Re: Unicode Stability

From: Asmus Freytag (
Date: Wed Mar 02 2005 - 14:34:42 CST

  • Next message: Tom Emerson: "Re: teh marbuta"

    It's time to bring a bit more systematic treatment to the
    discussion of stability. Here's a rundown:

    The problem:

    A character AB is used ambiguously to represent both A and B

    Possible scenarios:

    - Do nothing

       Everybody uses AB as before. Users and software must rely
       on context to distinguish A and B. If context does not
       allow for reliable distinction, but the shape of A and B
       are different, software will fail to meet users' expectation.

    - Add both A *and* B as new characters

       Existing data uses AB. Users can use AB if they want to
       represent absence of information (i.e. if the user can't
       decide whether A or B is intended in the text when typing
       it in). New data can use A and B. However, there will be
       a transition period where neither A nor B are supported
       by fonts and software. (This is true for all new character
       additions). New software will need to add explicit support
       to map A and B to AB for searches. Old software will not
       support matching A and B with AB in searches.

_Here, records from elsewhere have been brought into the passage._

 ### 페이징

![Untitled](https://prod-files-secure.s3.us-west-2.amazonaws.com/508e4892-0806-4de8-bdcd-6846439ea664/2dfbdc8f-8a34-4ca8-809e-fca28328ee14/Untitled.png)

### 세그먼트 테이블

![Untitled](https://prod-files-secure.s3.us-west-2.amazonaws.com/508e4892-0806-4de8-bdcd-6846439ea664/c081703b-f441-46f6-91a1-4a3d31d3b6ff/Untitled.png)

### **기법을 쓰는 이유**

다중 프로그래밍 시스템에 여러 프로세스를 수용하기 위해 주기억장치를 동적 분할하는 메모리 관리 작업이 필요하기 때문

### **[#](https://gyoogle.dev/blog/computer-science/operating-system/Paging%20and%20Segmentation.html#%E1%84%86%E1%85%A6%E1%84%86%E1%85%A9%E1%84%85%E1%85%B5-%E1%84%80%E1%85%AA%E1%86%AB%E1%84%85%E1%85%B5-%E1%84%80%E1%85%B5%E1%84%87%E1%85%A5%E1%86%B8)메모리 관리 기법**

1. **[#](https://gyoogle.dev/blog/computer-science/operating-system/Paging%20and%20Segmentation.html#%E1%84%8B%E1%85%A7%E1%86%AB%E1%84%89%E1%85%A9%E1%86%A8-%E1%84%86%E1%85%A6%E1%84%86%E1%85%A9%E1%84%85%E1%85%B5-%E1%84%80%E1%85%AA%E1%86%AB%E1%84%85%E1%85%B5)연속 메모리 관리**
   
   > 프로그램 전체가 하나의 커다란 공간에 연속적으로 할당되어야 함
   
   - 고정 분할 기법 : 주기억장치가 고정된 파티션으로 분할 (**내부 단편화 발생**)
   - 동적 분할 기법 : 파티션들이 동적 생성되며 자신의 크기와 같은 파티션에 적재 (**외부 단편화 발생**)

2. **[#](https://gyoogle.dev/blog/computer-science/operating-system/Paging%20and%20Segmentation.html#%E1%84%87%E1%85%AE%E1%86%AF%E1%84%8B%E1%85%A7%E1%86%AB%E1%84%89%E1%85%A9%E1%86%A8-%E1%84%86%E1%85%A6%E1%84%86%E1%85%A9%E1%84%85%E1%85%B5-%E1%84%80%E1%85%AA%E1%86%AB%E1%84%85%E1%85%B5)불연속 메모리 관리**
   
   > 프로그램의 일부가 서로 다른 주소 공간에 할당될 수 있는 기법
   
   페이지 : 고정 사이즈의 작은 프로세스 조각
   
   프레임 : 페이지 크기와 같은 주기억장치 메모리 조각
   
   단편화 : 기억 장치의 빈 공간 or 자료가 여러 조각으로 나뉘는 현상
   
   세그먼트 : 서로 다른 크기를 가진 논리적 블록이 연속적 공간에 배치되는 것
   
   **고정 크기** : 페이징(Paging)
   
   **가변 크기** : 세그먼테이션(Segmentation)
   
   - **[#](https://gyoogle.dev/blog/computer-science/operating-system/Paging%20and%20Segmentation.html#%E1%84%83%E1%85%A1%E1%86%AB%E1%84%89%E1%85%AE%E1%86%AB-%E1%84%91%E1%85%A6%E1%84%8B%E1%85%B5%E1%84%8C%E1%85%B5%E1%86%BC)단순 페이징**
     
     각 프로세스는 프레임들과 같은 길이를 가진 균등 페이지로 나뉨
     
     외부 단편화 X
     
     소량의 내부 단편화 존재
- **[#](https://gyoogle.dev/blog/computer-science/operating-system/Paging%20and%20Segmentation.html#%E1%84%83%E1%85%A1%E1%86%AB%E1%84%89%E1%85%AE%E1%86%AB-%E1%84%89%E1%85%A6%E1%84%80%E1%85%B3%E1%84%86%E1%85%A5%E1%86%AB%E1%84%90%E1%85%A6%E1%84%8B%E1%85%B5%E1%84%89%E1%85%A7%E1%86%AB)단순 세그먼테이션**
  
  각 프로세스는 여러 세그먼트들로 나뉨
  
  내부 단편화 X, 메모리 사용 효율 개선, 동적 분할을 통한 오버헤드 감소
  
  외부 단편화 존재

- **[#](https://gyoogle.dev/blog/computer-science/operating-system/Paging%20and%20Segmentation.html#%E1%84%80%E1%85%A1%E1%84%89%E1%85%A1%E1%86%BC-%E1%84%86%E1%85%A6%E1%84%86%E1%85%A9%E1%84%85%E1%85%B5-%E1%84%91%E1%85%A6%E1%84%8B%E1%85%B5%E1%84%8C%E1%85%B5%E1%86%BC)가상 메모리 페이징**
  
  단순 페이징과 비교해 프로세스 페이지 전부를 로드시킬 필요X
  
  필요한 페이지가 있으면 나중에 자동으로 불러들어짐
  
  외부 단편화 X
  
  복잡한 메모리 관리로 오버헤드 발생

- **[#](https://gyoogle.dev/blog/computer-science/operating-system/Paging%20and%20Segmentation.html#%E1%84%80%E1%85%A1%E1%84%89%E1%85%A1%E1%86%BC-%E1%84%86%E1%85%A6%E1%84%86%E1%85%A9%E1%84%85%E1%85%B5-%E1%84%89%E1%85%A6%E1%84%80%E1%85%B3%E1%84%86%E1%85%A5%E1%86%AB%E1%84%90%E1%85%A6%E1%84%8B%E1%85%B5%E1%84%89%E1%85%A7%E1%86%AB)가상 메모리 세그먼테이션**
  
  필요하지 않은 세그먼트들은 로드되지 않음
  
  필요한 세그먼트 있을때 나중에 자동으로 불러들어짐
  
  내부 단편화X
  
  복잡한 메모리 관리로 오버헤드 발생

    - Add B as a new character

       Existing data uses AB. New software will assume it's A.
       Where the shape of an 'A' matches that of an AB, old data
       will display as before.
       If the user can't decide whether A or B is intended in
       the text when typing it in, AB should be used by default.
       In principle, the use of AB no longer indicates an am-
       biguous situation. However, if the contexts would not
       allow a 'B', software could consider this as an indication
       that *old* data is present, and treat AB as a B.
       New data can use B to unambiguously mark a usage as B.
       However, there will be a transition period where B is not
       yet supported by fonts and software. (This is true for
       all new character additions). New software will need to
       add explicit support to map B to AB for searches. Old
       software will not support matching B with AB in searches.

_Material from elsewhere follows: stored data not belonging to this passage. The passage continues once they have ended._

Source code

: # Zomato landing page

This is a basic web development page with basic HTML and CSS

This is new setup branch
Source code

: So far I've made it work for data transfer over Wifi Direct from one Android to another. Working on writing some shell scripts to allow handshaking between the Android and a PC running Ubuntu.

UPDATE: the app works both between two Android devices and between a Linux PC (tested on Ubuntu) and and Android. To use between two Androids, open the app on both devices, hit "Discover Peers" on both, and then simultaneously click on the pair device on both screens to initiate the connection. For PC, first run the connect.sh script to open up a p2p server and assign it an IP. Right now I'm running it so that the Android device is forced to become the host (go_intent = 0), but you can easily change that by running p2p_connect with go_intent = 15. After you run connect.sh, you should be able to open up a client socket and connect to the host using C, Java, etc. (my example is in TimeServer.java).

    - Add A as a new character

       The same. The only difference between these two is which
       interpretation of AB is considered the default. If one
       of the two shapes A or B is vastly more prevalent, or
       if the use of either shape is a permissible fall-back,
       that shape would make the better default.

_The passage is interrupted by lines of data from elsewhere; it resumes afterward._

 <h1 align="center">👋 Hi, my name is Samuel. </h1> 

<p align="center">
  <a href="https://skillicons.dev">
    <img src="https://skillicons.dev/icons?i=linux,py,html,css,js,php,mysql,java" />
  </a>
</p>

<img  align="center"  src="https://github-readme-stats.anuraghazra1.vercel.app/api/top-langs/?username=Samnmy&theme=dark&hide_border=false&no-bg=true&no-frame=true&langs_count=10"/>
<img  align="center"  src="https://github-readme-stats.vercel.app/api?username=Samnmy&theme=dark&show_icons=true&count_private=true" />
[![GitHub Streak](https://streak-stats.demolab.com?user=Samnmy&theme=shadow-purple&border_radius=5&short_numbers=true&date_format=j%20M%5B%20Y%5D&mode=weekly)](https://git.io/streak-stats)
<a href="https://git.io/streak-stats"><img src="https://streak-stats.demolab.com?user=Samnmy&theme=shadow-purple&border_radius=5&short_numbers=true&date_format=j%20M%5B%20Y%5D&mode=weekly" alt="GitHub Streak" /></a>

    - Add a variation selector for B

       Same as adding B as a character, except that all software
       could elect to ignore the variation selector, treating
       all instances of AB as ambiguous. Some software ignores
       all variation selectors. For example in searching and
       sorting. Such software will not be able to make the
       distinction between AB and B. In other words, the 'fix'
       is limited to display and rendering. Software or fonts
       that rely on the presence of the variation selector, may
       not display AB the same as old software did for old data.
       (See discussion above).
       There will be a transition period until all software can
       either handle or ignore the variation selector, until
       then, text with the variation selector may display
       incorrectly, appear broken, or may result in processing

    - Add a variation selector for A

       The same.

    - Add a variation selector for AB

       Generally the same as adding a variation selector for
       either A or B, but explicitly supports the use of
       a standalone AB as ambiguous.

    Stability evaluation:

    This is the complete matrix. In all cases there are circum-
    stances where the software violates user's expectations.
    This is true even for the 'do nothing' case, since by
    definition, the use of AB for both A and B is considered
    a problem. Otherwise we would not look for a solution.

    However, there are important differences between the solutions
    that need to be considered. They affect the stability of
    software and the stability of data in different ways.

    One of the working assumptions of Unicode is that data are
    forever. Once data exists in a particular form, it is expected
    that software will continue to handle it. On the other hand,
    software is expected to undergo regular updating. That is
    already needed to handle additions to the Unicode standard,
    as well as other technological changes that are not affected
    by the particular issue (disunification of AB).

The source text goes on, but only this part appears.